Jake Robbins: Good morning.

Wall: So what's the first company today?

Robbins: So the first company I'd like to talk about is Qorvo Technology (QRVO). So they are a U.S. component manufacturer, who supply filters basically for the likes of Apple, Samsung, Chinese telephone manufacturers. Now, the reason we like this stock is that as more and more devices become wireless, you need the kits that this company manufacture. As devices get more complicated, a 4G phone, for instance, needs 3 or 4 times as much components as a 3G phone did.

So we think because of the Internet of Things and the rise of wireless devices that company has very strong structural growth over the next five, 10, 20 years. However, valuations are extremely attractive currently because it’s been sold off heavily on concerns of A, Apple growth slowing, and B, China concerns where a lot of their growth came from. Now we just think that that's a bit of a short-term noise in the market and doesn’t change anything to do with their long-term growth prospects. And you can pick up these stocks on very low multiples currently despite that long-term growth.

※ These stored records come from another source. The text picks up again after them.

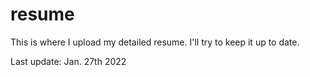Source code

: # resume
This is where I upload my detailed resume. I'll try to keep it up to date.

Last update: Jan. 27th 2022
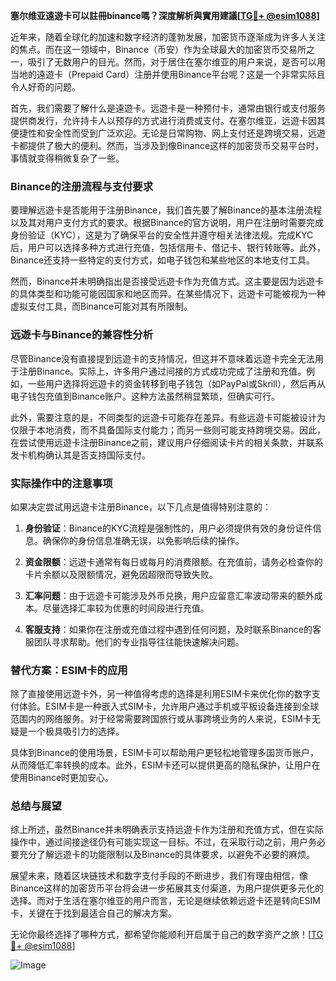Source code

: **塞尔维亚遠遊卡可以註冊binance嗎？深度解析與實用建議[[TG💪+ @esim1088](https://t.me/s/esim1088)]**

近年来，随着全球化的加速和数字经济的蓬勃发展，加密货币逐渐成为许多人关注的焦点。而在这一领域中，Binance（币安）作为全球最大的加密货币交易所之一，吸引了无数用户的目光。然而，对于居住在塞尔维亚的用户来说，是否可以用当地的遠遊卡（Prepaid Card）注册并使用Binance平台呢？这是一个非常实际且令人好奇的问题。

首先，我们需要了解什么是遠遊卡。远遊卡是一种预付卡，通常由银行或支付服务提供商发行，允许持卡人以预存的方式进行消费或支付。在塞尔维亚，远遊卡因其便捷性和安全性而受到广泛欢迎。无论是日常购物、网上支付还是跨境交易，远遊卡都提供了极大的便利。然而，当涉及到像Binance这样的加密货币交易平台时，事情就变得稍微复杂了一些。

### Binance的注册流程与支付要求

要理解远遊卡是否能用于注册Binance，我们首先要了解Binance的基本注册流程以及其对用户支付方式的要求。根据Binance的官方说明，用户在注册时需要完成身份验证（KYC），这是为了确保平台的安全性并遵守相关法律法规。完成KYC后，用户可以选择多种方式进行充值，包括信用卡、借记卡、银行转账等。此外，Binance还支持一些特定的支付方式，如电子钱包和某些地区的本地支付工具。

然而，Binance并未明确指出是否接受远遊卡作为充值方式。这主要是因为远遊卡的具体类型和功能可能因国家和地区而异。在某些情况下，远遊卡可能被视为一种虚拟支付工具，而Binance可能对其有所限制。

### 远遊卡与Binance的兼容性分析

尽管Binance没有直接提到远遊卡的支持情况，但这并不意味着远遊卡完全无法用于注册Binance。实际上，许多用户通过间接的方式成功完成了注册和充值。例如，一些用户选择将远遊卡的资金转移到电子钱包（如PayPal或Skrill），然后再从电子钱包充值到Binance账户。这种方法虽然稍显繁琐，但确实可行。

此外，需要注意的是，不同类型的远遊卡可能存在差异。有些远遊卡可能被设计为仅限于本地消费，而不具备国际支付能力；而另一些则可能支持跨境交易。因此，在尝试使用远遊卡注册Binance之前，建议用户仔细阅读卡片的相关条款，并联系发卡机构确认其是否支持国际支付。

### 实际操作中的注意事项

如果决定尝试用远遊卡注册Binance，以下几点是值得特别注意的：

1. **身份验证**：Binance的KYC流程是强制性的，用户必须提供有效的身份证件信息。确保你的身份信息准确无误，以免影响后续的操作。
   
2. **资金限额**：远遊卡通常有每日或每月的消费限额。在充值前，请务必检查你的卡片余额以及限额情况，避免因超限而导致失败。

3. **汇率问题**：由于远遊卡可能涉及外币兑换，用户应留意汇率波动带来的额外成本。尽量选择汇率较为优惠的时间段进行充值。

4. **客服支持**：如果你在注册或充值过程中遇到任何问题，及时联系Binance的客服团队寻求帮助。他们的专业指导往往能快速解决问题。

### 替代方案：ESIM卡的应用

除了直接使用远遊卡外，另一种值得考虑的选择是利用ESIM卡来优化你的数字支付体验。ESIM卡是一种嵌入式SIM卡，允许用户通过手机或平板设备连接到全球范围内的网络服务。对于经常需要跨国旅行或从事跨境业务的人来说，ESIM卡无疑是一个极具吸引力的选择。

具体到Binance的使用场景，ESIM卡可以帮助用户更轻松地管理多国货币账户，从而降低汇率转换的成本。此外，ESIM卡还可以提供更高的隐私保护，让用户在使用Binance时更加安心。

### 总结与展望

综上所述，虽然Binance并未明确表示支持远遊卡作为注册和充值方式，但在实际操作中，通过间接途径仍有可能实现这一目标。不过，在采取行动之前，用户务必要充分了解远遊卡的功能限制以及Binance的具体要求，以避免不必要的麻烦。

展望未来，随着区块链技术和数字支付手段的不断进步，我们有理由相信，像Binance这样的加密货币平台将会进一步拓展其支付渠道，为用户提供更多元化的选择。而对于生活在塞尔维亚的用户而言，无论是继续依赖远遊卡还是转向ESIM卡，关键在于找到最适合自己的解决方案。

无论你最终选择了哪种方式，都希望你能顺利开启属于自己的数字资产之旅！[[TG💪+ @esim1088](https://t.me/s/esim1088)]

![Image](https://i.postimg.cc/4NQfJmqS/Snipaste-2025-05-13-00-14-12.png)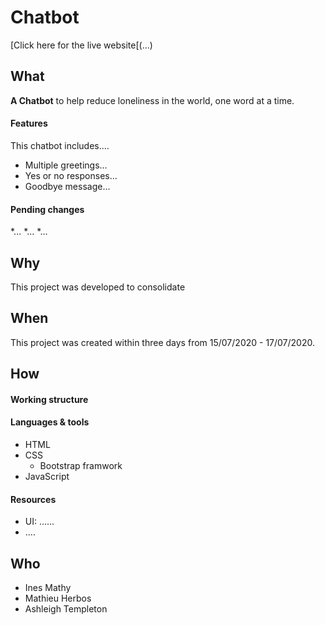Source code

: # Chatbot

[Click here for the live website[(...)

## What

__A Chatbot__ to help reduce loneliness in the world, one word at a time. 


#### Features

This chatbot includes.... 


* Multiple greetings...
* Yes or no responses...
* Goodbye message...


#### Pending changes

*...
*...
*...


## Why

This project was developed to consolidate 

## When

This project was created within three days from 15/07/2020 - 17/07/2020. 



## How

#### Working structure



#### Languages & tools

* HTML
* CSS
  * Bootstrap framwork
* JavaScript

#### Resources

* UI: ......
* ....


## Who

* Ines Mathy
* Mathieu Herbos
* Ashleigh Templeton




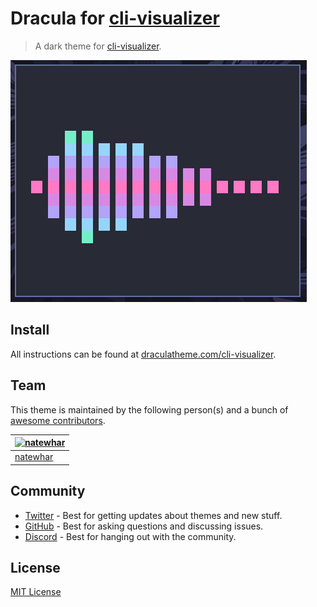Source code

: # Dracula for [cli-visualizer](https://github.com/dpayne/cli-visualizer)

> A dark theme for [cli-visualizer](https://web.archive.org/web/20241018044754/https://github.com/dpayne/cli-visualizer).

![Screenshot](./screenshot.png)

## Install

All instructions can be found at [draculatheme.com/cli-visualizer](https://draculatheme.com/cli-visualizer).

## Team

This theme is maintained by the following person(s) and a bunch of [awesome contributors](https://github.com/dracula/foobar/graphs/contributors).

| [![natewhar](https://github.com/natewhar.png?size=100)](https://github.com/natewhar) |
| ------------------------------------------------------------------------------------ |
| [natewhar](https://github.com/natewhar)                                              |

## Community

- [Twitter](https://twitter.com/draculatheme) - Best for getting updates about themes and new stuff.
- [GitHub](https://github.com/dracula/dracula-theme/discussions) - Best for asking questions and discussing issues.
- [Discord](https://draculatheme.com/discord-invite) - Best for hanging out with the community.

## License

[MIT License](./LICENSE)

Wall: And how dependent are they on a key client such as Apple (AAPL)? What if Apple suddenly pulled their contract?

Robbins: Well, Apple is a very large customer of themselves. It's extremely unlikely that Apple would pull a contract, because all of the design of each phone is built around the component manufacturer, so it's very difficult to replace them. But also they are market leaders in what they manufacture. So it's very difficult for a rival company to come with a competing product.

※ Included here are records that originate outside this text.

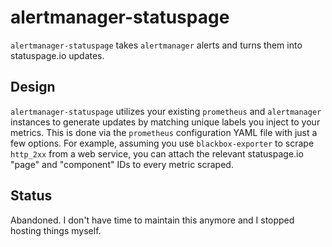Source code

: # alertmanager-statuspage

`alertmanager-statuspage` takes `alertmanager` alerts and turns them into statuspage.io updates.

## Design

`alertmanager-statuspage` utilizes your existing `prometheus` and `alertmanager` instances to generate updates by matching unique labels you inject to your metrics. This is done via the `prometheus` configuration YAML file with just a few options. For example, assuming you use `blackbox-exporter` to scrape `http_2xx` from a web service, you can attach the relevant statuspage.io "page" and "component" IDs to every metric scraped.

## Status

Abandoned. I don't have time to maintain this anymore and I stopped hosting things myself.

Wall: What's the second stock?

Robbins: The second stock I'd like to talk about is JP Morgan (JPM). Now, in the current market volatility, we've seen all financials get sold off extremely heavily, almost regardless of their fundamentals. Now, we like the U.S. because we think that relative to other parts of the world, it's economy is sound. We can see real wage growth and interest rates have actually started to rise, and we think once this volatility is pass, they will continue to do so over the next few years.

So, the fundamentals of that business look quite good. Valuations, however, have become again extremely attractive because of the market sell-off and selling off all financials when actually it's very unjustified in JPMorgan's case.

Wall: So picking out the quality wheat from the chaff there?

Robbins: I think so. All banks are being sort of thrown into the same basket of being undercapitalized at the moment and that's simply isn't the case of the U.S. banks – banking system is very well-capitalized and attractively valued.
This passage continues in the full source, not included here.